On recommendations by Chileans we met in Santiago, we visited the municipal cemetery, the Cementerio Sara Braun. Some travel publications list it as one of the most beautiful cemeteries in the world. Tradition dictates that Sara Braun donated the land but on the condition she would be the last one to enter the main gate. Even today, the main doors are shuttered and people use an entrance to the side. There are large mausoleums and outdoor columbariums, and many rows have massive, well-trimmed evergreens. Families seem to spend a lot of time there, keeping graves clear and reminiscing. Since the environment is so harsh, many flowers are fake, but even those are kept fresh and brightly colored. The overall effect is to make it seem less dreary than most cemeteries I’ve been through.
Many days we walked along the waterfront to enjoy views across the Strait of Magellan and to look for whales and dolphins. Many of the buildings are covered in murals celebrating the seafaring and industrial history of the area. Stray dogs also hang out on the boardwalk. Some seem intent on adopting any family that walks by – one particularly stubborn one followed us for more than half an hour, until he was distracted by another group eating lunch. Apparently the food made them the better option. The largest monument is to Magellan and others along the shore commemorate shipwrecks.
Austral claims to be the southernmost brewery, but I think the Cerveceria Artesanal Hernando de Magallanes might be winning that title by a foot or two. We first noticed it when we were walking around on our cruise-stop day in town, but it was closed on that Sunday. They have a small operation – their fresh-tasting beers are all hand-bottled. I liked their barley wine the most, but when we stopped in a second time, it was already sold out. Next time we know to stop back in sooner…
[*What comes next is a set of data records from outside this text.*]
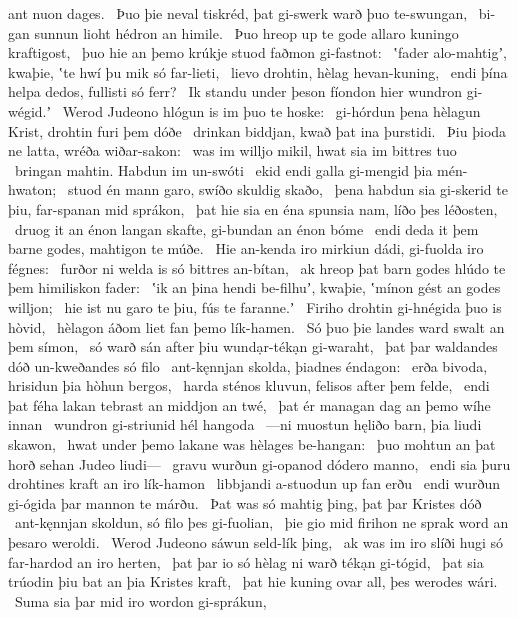 ant nuon dages. \hld\ Þuo þie neval tiskréd,
þat gi-swerk warð þuo te-swungan, \hld\ bi-gan sunnun lioht
hédron an himile. \hld\ Þuo hreop up te gode
allaro kuningo kraftigost, \hld\ þuo hie an þemo krúkje stuod
faðmon gi-fastnot: \hld\ ʽfader alo-mahtigʼ, kwaþie,
ʽte hwí þu mik só far-lieti, \hld\ lievo drohtin,
hèlag hevan-kuning, \hld\ endi þína helpa dedos,
fullisti só ferr? \hld\ Ik standu under þeson fíondon hier
wundron gi-wégid.ʼ \hld\ Werod Judeono
hlógun is im þuo te hoske: \hld\ gi-hórdun þena hèlagun Krist,
drohtin furi þem dóðe \hld\ drinkan biddjan,
kwað þat ina þurstidi. \hld\ Þiu þioda ne latta,
wréða wiðar-sakon: \hld\ was im willjo mikil,
hwat sia im bittres tuo \hld\ bringan mahtin.
Habdun im un-swóti \hld\ ekid endi galla
gi-mengid þia mén-hwaton; \hld\ stuod én mann garo,
swíðo skuldig skaðo, \hld\ þena habdun sia gi-skerid te þiu,
far-spanan mid sprákon, \hld\ þat hie sia en éna spunsia nam,
líðo þes léðosten, \hld\ druog it an énon langan skafte,
gi-bundan an énon bóme \hld\ endi deda it þem barne godes,
mahtigon te múðe. \hld\ Hie an-kenda iro mirkiun dádi,
gi-fuolda iro fégnes: \hld\ furðor ni welda
is só bittres an-bítan, \hld\ ak hreop þat barn godes
hlúdo te þem himiliskon fader: \hld\ ʽik an þina hendi be-filhuʼ, kwaþie,
ʽmínon gést an godes willjon; \hld\ hie ist nu garo te þiu,
fús te faranne.ʼ \hld\ Firiho drohtin
gi-hnégida þuo is hòvid, \hld\ hèlagon áðom
liet fan þemo lík-hamen. \hld\ Só þuo þie landes ward
swalt an þem símon, \hld\ só warð sán after þiu
wundạr-tékạn gi-waraht, \hld\ þat þar waldandes dóð
un-kweðandes só filo \hld\ ant-kęnnjan skolda,
þiadnes éndagon: \hld\ erða bivoda,
hrisidun þia hòhun bergos, \hld\ harda sténos kluvun,
felisos after þem felde, \hld\ endi þat féha lakan tebrast
an middjon an twé, \hld\ þat ér managan dag
an þemo wíhe innan \hld\ wundron gi-striunid
hél hangoda \hld\ —ni muostun hęliðo barn,
þia liudi skawon, \hld\ hwat under þemo lakane was
hèlages be-hangan: \hld\ þuo mohtun an þat horð sehan
Judeo liudi— \hld\ gravu wurðun gi-opanod
dódero manno, \hld\ endi sia þuru drohtines kraft
an iro lík-hamon \hld\ libbjandi a-stuodun
up fan erðu \hld\ endi wurðun gi-ógida þar
mannon te márðu. \hld\ Þat was só mahtig þing,
þat þar Kristes dóð \hld\ ant-kęnnjan skoldun,
só filo þes gi-fuolian, \hld\ þie gio mid firihon ne sprak
word an þesaro weroldi. \hld\ Werod Judeono
sáwun seld-lík þing, \hld\ ak was im iro slíði hugi
só far-hardod an iro herten, \hld\ þat þar io só hèlag ni warð
tékạn gi-tógid, \hld\ þat sia trúodin þiu bat
an þia Kristes kraft, \hld\ þat hie kuning ovar all,
þes werodes wári. \hld\ Suma sia þar mid iro wordon gi-sprákun,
We happened to be in Punta Arenas for the February 26, 2017 solar eclipse. While it was a total eclipse farther to the north, we still managed to see the sun about 70% covered at the peak. Since we didn’t have welding goggles, we projected the eclipse onto the ground though a pinhole in a piece of cardboard. But, since Patagonia is famous for quickly changing weather, clouds soon covered the sun (we were lucky the sun was out at all). Amazingly, the clouds were just dense enough that we could watch the eclipse though them without needing thick glasses and still see the moon crossing the sun’s face. The entire event lasted a couple of hours. For having almost no advance warning – we only learned it was occurring the day before – we were thrilled to witness it. This is doubly true since we will probably miss the total eclipse that will be crossing the US in August.
Punta Arenas was the nearest we’ve come to winter in more than a year. Temperatures in the 40s are about as close as I like to actual cold, especially with the severe winds that Patagonia can produce. Now that we’ve moved on to Uruguay, I have to say that 75-80 is much more enjoyable for me.